** Opening Entries shown block **
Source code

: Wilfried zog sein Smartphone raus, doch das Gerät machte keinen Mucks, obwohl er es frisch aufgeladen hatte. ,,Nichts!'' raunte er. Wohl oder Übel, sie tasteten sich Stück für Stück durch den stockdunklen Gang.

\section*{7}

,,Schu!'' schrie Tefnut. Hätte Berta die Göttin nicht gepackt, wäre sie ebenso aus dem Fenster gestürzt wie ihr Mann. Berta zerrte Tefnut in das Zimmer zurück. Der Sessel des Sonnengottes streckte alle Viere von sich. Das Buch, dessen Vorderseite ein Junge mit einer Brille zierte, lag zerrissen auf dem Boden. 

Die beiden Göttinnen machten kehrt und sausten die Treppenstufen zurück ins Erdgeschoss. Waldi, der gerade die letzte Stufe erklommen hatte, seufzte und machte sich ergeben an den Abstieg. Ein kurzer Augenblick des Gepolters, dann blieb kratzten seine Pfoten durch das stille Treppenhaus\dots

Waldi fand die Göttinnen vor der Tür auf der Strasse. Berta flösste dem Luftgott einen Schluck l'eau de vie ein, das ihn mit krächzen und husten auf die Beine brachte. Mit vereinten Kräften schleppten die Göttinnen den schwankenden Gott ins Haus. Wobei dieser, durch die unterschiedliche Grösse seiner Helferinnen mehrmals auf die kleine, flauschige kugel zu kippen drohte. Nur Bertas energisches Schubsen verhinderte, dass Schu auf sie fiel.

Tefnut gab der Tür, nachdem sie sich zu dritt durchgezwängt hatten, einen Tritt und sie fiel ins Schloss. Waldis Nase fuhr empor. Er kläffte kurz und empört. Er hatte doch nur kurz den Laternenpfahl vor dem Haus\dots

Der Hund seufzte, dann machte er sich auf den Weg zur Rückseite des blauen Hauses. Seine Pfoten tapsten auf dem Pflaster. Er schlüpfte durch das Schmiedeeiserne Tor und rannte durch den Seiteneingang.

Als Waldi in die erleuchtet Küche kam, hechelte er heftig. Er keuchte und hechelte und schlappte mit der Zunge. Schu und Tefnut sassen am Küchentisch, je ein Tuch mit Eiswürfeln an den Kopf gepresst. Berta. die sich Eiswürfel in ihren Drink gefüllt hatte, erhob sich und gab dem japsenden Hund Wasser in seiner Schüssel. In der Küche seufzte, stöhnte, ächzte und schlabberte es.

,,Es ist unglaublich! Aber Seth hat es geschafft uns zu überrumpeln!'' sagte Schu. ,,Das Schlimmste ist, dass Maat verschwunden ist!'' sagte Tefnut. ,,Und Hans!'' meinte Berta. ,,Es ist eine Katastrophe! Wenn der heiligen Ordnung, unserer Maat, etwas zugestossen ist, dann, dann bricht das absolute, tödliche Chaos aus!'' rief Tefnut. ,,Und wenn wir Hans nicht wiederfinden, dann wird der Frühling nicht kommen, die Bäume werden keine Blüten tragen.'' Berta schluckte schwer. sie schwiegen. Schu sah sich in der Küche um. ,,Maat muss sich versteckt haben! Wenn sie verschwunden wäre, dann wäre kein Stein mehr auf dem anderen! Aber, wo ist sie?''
** Closing Entries shown block **
Your goal
Set down all of the entries again, keeping every line exactly as it is.

Response to the task
Source code

: Wilfried zog sein Smartphone raus, doch das Gerät machte keinen Mucks, obwohl er es frisch aufgeladen hatte. ,,Nichts!'' raunte er. Wohl oder Übel, sie tasteten sich Stück für Stück durch den stockdunklen Gang.

\section*{7}

,,Schu!'' schrie Tefnut. Hätte Berta die Göttin nicht gepackt, wäre sie ebenso aus dem Fenster gestürzt wie ihr Mann. Berta zerrte Tefnut in das Zimmer zurück. Der Sessel des Sonnengottes streckte alle Viere von sich. Das Buch, dessen Vorderseite ein Junge mit einer Brille zierte, lag zerrissen auf dem Boden. 

Die beiden Göttinnen machten kehrt und sausten die Treppenstufen zurück ins Erdgeschoss. Waldi, der gerade die letzte Stufe erklommen hatte, seufzte und machte sich ergeben an den Abstieg. Ein kurzer Augenblick des Gepolters, dann blieb kratzten seine Pfoten durch das stille Treppenhaus\dots

Waldi fand die Göttinnen vor der Tür auf der Strasse. Berta flösste dem Luftgott einen Schluck l'eau de vie ein, das ihn mit krächzen und husten auf die Beine brachte. Mit vereinten Kräften schleppten die Göttinnen den schwankenden Gott ins Haus. Wobei dieser, durch die unterschiedliche Grösse seiner Helferinnen mehrmals auf die kleine, flauschige kugel zu kippen drohte. Nur Bertas energisches Schubsen verhinderte, dass Schu auf sie fiel.

Tefnut gab der Tür, nachdem sie sich zu dritt durchgezwängt hatten, einen Tritt und sie fiel ins Schloss. Waldis Nase fuhr empor. Er kläffte kurz und empört. Er hatte doch nur kurz den Laternenpfahl vor dem Haus\dots

Der Hund seufzte, dann machte er sich auf den Weg zur Rückseite des blauen Hauses. Seine Pfoten tapsten auf dem Pflaster. Er schlüpfte durch das Schmiedeeiserne Tor und rannte durch den Seiteneingang.

Als Waldi in die erleuchtet Küche kam, hechelte er heftig. Er keuchte und hechelte und schlappte mit der Zunge. Schu und Tefnut sassen am Küchentisch, je ein Tuch mit Eiswürfeln an den Kopf gepresst. Berta. die sich Eiswürfel in ihren Drink gefüllt hatte, erhob sich und gab dem japsenden Hund Wasser in seiner Schüssel. In der Küche seufzte, stöhnte, ächzte und schlabberte es.

,,Es ist unglaublich! Aber Seth hat es geschafft uns zu überrumpeln!'' sagte Schu. ,,Das Schlimmste ist, dass Maat verschwunden ist!'' sagte Tefnut. ,,Und Hans!'' meinte Berta. ,,Es ist eine Katastrophe! Wenn der heiligen Ordnung, unserer Maat, etwas zugestossen ist, dann, dann bricht das absolute, tödliche Chaos aus!'' rief Tefnut. ,,Und wenn wir Hans nicht wiederfinden, dann wird der Frühling nicht kommen, die Bäume werden keine Blüten tragen.'' Berta schluckte schwer. sie schwiegen. Schu sah sich in der Küche um. ,,Maat muss sich versteckt haben! Wenn sie verschwunden wäre, dann wäre kein Stein mehr auf dem anderen! Aber, wo ist sie?''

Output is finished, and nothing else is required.